## Stored dataset items
* * * * * * *
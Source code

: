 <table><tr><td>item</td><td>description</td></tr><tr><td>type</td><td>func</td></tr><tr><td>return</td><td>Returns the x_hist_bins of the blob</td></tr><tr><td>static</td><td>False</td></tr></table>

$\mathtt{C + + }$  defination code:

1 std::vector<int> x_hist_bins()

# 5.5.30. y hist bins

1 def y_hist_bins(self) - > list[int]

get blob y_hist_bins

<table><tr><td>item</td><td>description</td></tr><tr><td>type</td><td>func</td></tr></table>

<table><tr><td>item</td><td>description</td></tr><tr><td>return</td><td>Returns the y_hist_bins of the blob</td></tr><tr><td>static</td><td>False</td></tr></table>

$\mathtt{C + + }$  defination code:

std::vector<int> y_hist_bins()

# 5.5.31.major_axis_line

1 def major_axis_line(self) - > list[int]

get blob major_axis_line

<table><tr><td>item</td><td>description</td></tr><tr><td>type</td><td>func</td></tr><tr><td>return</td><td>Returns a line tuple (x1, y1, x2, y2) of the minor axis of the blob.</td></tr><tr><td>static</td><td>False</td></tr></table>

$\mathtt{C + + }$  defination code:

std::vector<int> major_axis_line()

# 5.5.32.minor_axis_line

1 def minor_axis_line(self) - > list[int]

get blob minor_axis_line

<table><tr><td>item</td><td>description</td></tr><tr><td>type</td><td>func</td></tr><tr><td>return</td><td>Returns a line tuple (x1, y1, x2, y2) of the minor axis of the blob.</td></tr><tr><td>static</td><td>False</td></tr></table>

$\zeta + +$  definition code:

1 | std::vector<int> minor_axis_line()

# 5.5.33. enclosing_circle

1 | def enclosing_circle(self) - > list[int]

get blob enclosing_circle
* * * * * * *
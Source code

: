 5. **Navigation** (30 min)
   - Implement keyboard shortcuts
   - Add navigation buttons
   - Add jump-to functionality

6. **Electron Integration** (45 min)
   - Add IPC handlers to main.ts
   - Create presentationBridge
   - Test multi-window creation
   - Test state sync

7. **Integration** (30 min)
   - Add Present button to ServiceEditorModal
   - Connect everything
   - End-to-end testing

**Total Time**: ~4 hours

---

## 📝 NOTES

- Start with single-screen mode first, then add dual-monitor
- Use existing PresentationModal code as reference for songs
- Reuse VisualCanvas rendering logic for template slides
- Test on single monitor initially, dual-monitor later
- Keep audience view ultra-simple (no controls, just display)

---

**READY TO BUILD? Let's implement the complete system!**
* * * * * * *
## Task objective
Taking the lines above, repeat exactly those from the line that contains "- Implement keyboard shortcuts" through the line that contains "the complete system!**", and both of those lines as well. Include nothing else.

## Solution below
   - Implement keyboard shortcuts
   - Add navigation buttons
   - Add jump-to functionality

6. **Electron Integration** (45 min)
   - Add IPC handlers to main.ts
   - Create presentationBridge
   - Test multi-window creation
   - Test state sync

7. **Integration** (30 min)
   - Add Present button to ServiceEditorModal
   - Connect everything
   - End-to-end testing

**Total Time**: ~4 hours

---

## 📝 NOTES

- Start with single-screen mode first, then add dual-monitor
- Use existing PresentationModal code as reference for songs
- Reuse VisualCanvas rendering logic for template slides
- Test on single monitor initially, dual-monitor later
- Keep audience view ultra-simple (no controls, just display)

---

**READY TO BUILD? Let's implement the complete system!**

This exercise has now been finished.